What the task requires: Word for word, return the lines from the start of the entries below through the line that has "O objetivo da".

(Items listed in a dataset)
..............................

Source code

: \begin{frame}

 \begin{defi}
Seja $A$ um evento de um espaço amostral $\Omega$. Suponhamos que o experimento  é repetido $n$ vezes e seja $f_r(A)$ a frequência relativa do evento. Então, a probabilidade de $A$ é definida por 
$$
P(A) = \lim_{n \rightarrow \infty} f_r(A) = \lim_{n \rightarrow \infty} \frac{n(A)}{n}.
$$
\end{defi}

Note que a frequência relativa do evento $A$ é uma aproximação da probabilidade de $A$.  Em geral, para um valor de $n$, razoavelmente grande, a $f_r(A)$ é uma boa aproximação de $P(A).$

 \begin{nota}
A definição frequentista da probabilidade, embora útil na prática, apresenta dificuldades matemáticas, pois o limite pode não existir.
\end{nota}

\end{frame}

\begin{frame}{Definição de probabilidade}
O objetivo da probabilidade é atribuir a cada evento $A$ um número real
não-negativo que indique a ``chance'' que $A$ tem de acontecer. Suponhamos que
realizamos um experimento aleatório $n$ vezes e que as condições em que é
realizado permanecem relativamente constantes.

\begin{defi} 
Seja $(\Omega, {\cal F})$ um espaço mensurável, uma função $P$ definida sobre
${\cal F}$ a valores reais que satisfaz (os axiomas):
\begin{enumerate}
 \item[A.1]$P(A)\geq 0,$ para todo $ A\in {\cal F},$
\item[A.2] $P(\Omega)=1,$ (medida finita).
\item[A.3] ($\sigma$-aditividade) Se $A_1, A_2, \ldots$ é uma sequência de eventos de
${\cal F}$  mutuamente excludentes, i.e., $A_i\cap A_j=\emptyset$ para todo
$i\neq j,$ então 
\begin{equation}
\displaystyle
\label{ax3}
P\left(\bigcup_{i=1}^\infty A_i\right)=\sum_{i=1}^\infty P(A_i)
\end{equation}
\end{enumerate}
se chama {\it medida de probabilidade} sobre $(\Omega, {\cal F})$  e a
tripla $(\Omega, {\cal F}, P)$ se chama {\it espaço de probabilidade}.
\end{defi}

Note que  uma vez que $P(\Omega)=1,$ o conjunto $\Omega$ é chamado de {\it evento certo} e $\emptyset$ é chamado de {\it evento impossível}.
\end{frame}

..............................

Your solution:
Source code

: \begin{frame}

 \begin{defi}
Seja $A$ um evento de um espaço amostral $\Omega$. Suponhamos que o experimento  é repetido $n$ vezes e seja $f_r(A)$ a frequência relativa do evento. Então, a probabilidade de $A$ é definida por 
$$
P(A) = \lim_{n \rightarrow \infty} f_r(A) = \lim_{n \rightarrow \infty} \frac{n(A)}{n}.
$$
\end{defi}

Note que a frequência relativa do evento $A$ é uma aproximação da probabilidade de $A$.  Em geral, para um valor de $n$, razoavelmente grande, a $f_r(A)$ é uma boa aproximação de $P(A).$

 \begin{nota}
A definição frequentista da probabilidade, embora útil na prática, apresenta dificuldades matemáticas, pois o limite pode não existir.
\end{nota}

\end{frame}

\begin{frame}{Definição de probabilidade}
O objetivo da probabilidade é atribuir a cada evento $A$ um número real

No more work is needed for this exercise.